→ Your assignment
Begin at the line containing "The first requirement" in the entries below and end at the line containing "các hạ, ngài"; transcribe that range exactly and nothing outside it.

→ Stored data
BEGIN

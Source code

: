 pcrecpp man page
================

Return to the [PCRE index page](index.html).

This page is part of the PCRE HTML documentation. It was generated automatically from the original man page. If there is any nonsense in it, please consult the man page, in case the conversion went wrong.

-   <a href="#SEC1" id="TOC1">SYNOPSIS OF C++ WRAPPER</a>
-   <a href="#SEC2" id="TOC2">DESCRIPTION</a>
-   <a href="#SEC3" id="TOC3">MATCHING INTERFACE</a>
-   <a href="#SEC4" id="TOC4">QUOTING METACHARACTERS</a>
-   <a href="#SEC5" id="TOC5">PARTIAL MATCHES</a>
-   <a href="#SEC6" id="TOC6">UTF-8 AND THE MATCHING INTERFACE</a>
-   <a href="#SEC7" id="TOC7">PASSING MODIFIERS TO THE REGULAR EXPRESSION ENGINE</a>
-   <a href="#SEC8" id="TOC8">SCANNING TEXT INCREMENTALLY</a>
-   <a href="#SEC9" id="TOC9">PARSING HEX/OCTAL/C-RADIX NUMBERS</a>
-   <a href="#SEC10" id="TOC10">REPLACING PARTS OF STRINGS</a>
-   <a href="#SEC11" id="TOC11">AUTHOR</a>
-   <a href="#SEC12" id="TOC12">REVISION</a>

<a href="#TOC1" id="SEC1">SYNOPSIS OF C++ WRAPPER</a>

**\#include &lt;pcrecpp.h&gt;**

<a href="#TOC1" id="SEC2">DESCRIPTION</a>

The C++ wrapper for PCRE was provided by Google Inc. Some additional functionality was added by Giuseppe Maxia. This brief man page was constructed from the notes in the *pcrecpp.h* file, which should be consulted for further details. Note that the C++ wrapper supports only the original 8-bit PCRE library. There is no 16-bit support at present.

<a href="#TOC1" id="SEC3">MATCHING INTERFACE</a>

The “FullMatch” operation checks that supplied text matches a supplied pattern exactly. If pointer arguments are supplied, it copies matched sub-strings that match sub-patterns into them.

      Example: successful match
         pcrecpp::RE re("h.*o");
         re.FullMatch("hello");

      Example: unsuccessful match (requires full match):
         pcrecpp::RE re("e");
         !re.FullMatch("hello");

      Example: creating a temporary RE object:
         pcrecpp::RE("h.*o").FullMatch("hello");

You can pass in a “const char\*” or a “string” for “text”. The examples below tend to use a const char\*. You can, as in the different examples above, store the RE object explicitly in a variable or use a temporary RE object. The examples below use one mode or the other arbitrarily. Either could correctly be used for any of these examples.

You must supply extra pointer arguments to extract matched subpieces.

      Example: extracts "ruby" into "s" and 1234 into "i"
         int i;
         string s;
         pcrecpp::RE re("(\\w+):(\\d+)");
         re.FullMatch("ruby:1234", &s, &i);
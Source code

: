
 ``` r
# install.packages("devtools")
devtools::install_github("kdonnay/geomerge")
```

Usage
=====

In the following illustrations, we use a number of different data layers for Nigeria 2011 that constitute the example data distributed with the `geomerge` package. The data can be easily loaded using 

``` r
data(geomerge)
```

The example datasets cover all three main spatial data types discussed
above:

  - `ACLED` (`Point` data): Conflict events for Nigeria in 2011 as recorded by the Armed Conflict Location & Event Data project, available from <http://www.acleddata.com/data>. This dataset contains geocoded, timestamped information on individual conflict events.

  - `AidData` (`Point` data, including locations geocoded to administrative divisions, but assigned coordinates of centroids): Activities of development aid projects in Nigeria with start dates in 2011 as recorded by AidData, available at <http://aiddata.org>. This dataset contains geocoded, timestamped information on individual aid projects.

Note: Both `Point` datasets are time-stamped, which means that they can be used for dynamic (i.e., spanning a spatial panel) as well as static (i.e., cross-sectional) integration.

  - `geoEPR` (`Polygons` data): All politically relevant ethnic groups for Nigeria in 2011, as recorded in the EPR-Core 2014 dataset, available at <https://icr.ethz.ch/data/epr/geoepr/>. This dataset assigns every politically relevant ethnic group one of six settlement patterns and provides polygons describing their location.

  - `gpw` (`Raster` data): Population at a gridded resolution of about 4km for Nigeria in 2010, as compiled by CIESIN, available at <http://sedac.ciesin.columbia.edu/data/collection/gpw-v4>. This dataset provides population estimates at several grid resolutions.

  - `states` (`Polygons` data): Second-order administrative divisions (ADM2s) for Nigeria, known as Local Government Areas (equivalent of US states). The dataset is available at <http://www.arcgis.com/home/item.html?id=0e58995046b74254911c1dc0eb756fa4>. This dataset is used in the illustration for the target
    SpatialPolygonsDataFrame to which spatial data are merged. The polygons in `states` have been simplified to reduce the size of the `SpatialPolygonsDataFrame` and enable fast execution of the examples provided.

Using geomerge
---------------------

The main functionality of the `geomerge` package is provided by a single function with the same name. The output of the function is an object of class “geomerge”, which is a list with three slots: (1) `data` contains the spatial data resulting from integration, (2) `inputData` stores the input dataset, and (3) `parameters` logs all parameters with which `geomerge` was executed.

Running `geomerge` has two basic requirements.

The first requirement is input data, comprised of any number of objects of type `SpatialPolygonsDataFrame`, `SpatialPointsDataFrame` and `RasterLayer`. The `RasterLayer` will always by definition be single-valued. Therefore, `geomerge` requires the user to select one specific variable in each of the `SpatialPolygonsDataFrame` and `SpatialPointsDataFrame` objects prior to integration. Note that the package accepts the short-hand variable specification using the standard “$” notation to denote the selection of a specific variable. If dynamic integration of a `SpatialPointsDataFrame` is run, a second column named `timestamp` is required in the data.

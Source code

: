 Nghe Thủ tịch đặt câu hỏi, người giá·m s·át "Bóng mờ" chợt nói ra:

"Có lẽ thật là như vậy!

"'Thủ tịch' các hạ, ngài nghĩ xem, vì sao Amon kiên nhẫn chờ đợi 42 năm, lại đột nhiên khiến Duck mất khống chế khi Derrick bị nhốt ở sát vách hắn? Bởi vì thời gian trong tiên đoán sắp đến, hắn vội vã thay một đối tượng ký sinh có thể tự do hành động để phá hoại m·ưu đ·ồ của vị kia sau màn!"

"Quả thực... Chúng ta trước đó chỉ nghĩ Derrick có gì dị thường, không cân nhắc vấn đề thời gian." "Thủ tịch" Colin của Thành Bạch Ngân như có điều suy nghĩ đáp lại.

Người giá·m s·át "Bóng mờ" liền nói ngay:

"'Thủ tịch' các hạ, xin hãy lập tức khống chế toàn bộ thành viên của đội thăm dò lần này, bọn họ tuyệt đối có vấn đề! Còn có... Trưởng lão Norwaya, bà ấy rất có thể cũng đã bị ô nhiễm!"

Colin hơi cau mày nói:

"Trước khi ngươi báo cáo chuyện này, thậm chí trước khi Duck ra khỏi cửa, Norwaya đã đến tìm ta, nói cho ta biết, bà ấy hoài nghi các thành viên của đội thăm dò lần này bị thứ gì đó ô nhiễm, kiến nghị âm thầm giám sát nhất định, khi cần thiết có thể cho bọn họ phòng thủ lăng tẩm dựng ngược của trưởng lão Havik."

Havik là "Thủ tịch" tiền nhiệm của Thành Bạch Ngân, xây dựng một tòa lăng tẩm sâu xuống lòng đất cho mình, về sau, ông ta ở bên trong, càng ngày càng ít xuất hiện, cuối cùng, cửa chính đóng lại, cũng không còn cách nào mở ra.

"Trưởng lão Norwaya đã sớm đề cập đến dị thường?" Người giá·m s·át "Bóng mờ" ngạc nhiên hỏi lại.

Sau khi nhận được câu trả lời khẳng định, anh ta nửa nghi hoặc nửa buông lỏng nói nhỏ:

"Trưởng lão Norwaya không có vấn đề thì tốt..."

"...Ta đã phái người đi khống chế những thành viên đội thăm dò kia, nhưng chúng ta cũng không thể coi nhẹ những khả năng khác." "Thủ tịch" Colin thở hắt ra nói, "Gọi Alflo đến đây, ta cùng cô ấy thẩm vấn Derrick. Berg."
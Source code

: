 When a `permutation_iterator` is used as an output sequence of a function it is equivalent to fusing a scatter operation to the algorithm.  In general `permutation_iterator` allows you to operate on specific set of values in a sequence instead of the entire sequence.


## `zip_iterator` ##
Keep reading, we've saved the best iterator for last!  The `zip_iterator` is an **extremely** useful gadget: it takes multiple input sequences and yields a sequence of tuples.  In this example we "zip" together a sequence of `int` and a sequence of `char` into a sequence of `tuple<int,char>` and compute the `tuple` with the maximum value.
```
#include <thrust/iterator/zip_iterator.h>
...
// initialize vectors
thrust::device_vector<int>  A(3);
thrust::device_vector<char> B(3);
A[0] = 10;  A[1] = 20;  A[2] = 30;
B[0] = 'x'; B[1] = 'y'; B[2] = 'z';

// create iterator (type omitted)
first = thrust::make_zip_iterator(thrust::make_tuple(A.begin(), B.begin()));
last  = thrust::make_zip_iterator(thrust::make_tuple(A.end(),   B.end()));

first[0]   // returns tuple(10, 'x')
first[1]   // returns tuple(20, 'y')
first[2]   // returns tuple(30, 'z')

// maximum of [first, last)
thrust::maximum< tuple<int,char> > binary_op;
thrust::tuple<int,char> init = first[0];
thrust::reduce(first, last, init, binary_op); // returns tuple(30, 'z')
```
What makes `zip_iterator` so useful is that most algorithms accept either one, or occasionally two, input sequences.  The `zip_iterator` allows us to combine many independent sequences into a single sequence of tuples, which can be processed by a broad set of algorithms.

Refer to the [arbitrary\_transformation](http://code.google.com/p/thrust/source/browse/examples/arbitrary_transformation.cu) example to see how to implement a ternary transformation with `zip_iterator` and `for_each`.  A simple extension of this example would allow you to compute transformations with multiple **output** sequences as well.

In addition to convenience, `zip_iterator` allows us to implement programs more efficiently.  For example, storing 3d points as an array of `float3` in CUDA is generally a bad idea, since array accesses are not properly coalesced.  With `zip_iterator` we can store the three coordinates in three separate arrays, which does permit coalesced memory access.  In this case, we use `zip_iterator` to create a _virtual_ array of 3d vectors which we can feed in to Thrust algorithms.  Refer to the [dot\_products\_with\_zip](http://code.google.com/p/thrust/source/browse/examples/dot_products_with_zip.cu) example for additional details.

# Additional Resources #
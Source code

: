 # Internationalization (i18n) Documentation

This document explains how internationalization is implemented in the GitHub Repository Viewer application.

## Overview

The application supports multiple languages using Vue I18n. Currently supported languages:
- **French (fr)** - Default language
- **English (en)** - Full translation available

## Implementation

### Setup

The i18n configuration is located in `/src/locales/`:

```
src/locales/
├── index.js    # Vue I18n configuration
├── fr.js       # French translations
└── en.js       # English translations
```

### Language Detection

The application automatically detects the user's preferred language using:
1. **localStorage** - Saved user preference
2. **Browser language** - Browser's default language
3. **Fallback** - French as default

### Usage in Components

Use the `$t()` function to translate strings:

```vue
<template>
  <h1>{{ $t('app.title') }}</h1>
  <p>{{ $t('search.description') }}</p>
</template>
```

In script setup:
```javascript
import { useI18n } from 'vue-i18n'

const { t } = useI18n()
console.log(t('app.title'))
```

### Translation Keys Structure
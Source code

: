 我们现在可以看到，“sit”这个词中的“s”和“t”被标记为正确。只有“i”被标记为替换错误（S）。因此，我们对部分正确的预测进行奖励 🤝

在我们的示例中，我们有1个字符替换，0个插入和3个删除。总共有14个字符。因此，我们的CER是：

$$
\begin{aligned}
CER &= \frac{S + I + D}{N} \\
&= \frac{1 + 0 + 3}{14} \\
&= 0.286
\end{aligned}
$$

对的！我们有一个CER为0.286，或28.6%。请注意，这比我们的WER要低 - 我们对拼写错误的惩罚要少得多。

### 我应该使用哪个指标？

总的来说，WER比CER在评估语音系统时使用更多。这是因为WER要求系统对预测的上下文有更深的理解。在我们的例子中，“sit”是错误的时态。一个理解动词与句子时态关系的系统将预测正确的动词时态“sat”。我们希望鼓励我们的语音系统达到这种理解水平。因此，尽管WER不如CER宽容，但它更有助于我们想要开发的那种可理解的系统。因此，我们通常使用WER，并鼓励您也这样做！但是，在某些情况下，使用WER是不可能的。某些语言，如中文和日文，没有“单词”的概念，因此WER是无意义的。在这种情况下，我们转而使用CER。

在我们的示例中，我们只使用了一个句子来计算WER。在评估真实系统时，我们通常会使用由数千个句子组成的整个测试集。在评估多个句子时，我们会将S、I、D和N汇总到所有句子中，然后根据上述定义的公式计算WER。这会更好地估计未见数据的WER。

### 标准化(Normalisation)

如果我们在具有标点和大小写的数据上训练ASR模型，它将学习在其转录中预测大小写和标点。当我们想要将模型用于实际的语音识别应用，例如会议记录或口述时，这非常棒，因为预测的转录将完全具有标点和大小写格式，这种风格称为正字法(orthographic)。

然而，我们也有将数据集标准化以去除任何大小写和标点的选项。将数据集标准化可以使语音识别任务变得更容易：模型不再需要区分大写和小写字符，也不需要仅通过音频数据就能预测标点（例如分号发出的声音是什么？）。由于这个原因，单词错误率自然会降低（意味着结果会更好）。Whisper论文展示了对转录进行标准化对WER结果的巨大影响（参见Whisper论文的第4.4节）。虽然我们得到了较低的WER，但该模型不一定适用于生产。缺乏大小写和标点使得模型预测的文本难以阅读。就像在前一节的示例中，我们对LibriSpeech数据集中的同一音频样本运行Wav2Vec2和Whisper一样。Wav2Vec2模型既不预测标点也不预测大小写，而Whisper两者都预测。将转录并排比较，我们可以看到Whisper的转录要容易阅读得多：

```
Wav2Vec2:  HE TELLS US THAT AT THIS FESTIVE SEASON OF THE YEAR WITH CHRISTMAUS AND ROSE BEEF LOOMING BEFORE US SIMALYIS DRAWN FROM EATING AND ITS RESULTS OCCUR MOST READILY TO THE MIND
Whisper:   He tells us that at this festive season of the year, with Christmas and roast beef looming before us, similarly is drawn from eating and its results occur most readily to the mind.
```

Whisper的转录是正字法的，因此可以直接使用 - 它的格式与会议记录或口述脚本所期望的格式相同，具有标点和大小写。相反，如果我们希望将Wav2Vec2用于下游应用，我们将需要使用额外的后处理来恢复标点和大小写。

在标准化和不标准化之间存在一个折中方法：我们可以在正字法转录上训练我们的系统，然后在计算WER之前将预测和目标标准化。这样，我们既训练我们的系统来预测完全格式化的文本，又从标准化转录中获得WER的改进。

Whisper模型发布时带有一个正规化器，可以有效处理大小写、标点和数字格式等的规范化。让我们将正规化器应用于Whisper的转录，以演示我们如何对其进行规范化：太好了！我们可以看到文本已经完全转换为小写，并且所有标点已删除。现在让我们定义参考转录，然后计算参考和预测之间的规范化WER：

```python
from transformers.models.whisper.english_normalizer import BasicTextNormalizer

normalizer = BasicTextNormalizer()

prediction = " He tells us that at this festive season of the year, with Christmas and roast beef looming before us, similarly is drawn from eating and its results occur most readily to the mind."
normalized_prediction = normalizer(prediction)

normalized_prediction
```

END

→ Task answer
The first requirement is input data, comprised of any number of objects of type `SpatialPolygonsDataFrame`, `SpatialPointsDataFrame` and `RasterLayer`. The `RasterLayer` will always by definition be single-valued. Therefore, `geomerge` requires the user to select one specific variable in each of the `SpatialPolygonsDataFrame` and `SpatialPointsDataFrame` objects prior to integration. Note that the package accepts the short-hand variable specification using the standard “$” notation to denote the selection of a specific variable. If dynamic integration of a `SpatialPointsDataFrame` is run, a second column named `timestamp` is required in the data.

Source code

: Nghe Thủ tịch đặt câu hỏi, người giá·m s·át "Bóng mờ" chợt nói ra:

"Có lẽ thật là như vậy!

"'Thủ tịch' các hạ, ngài nghĩ xem, vì sao Amon kiên nhẫn chờ đợi 42 năm, lại đột nhiên khiến Duck mất khống chế khi Derrick bị nhốt ở sát vách hắn? Bởi vì thời gian trong tiên đoán sắp đến, hắn vội vã thay một đối tượng ký sinh có thể tự do hành động để phá hoại m·ưu đ·ồ của vị kia sau màn!"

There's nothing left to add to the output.